Records for processing →
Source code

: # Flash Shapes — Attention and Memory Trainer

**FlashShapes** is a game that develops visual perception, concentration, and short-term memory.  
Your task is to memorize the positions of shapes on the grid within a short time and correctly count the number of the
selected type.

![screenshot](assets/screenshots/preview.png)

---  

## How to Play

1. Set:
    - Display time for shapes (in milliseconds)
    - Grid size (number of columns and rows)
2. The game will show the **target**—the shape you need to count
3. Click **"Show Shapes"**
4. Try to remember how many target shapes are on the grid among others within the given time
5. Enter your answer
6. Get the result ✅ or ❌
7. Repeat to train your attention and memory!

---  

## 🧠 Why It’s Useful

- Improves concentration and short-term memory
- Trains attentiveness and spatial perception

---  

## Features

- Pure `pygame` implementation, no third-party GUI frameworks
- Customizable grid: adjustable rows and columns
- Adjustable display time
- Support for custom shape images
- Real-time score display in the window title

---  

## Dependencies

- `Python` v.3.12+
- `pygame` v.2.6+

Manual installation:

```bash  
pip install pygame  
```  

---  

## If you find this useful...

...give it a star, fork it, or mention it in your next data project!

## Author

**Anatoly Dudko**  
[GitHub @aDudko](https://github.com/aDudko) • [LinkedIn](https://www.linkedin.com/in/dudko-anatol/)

What to work on → Only the lines from the one with "- Improves concentration" through the final line above should be repeated, each exactly as written.

Exercise output →
- Improves concentration and short-term memory
- Trains attentiveness and spatial perception

---  

## Features

- Pure `pygame` implementation, no third-party GUI frameworks
- Customizable grid: adjustable rows and columns
- Adjustable display time
- Support for custom shape images
- Real-time score display in the window title

---  

## Dependencies

- `Python` v.3.12+
- `pygame` v.2.6+

Manual installation:

```bash  
pip install pygame  
```  

---  

## If you find this useful...

...give it a star, fork it, or mention it in your next data project!

## Author

**Anatoly Dudko**  
[GitHub @aDudko](https://github.com/aDudko) • [LinkedIn](https://www.linkedin.com/in/dudko-anatol/)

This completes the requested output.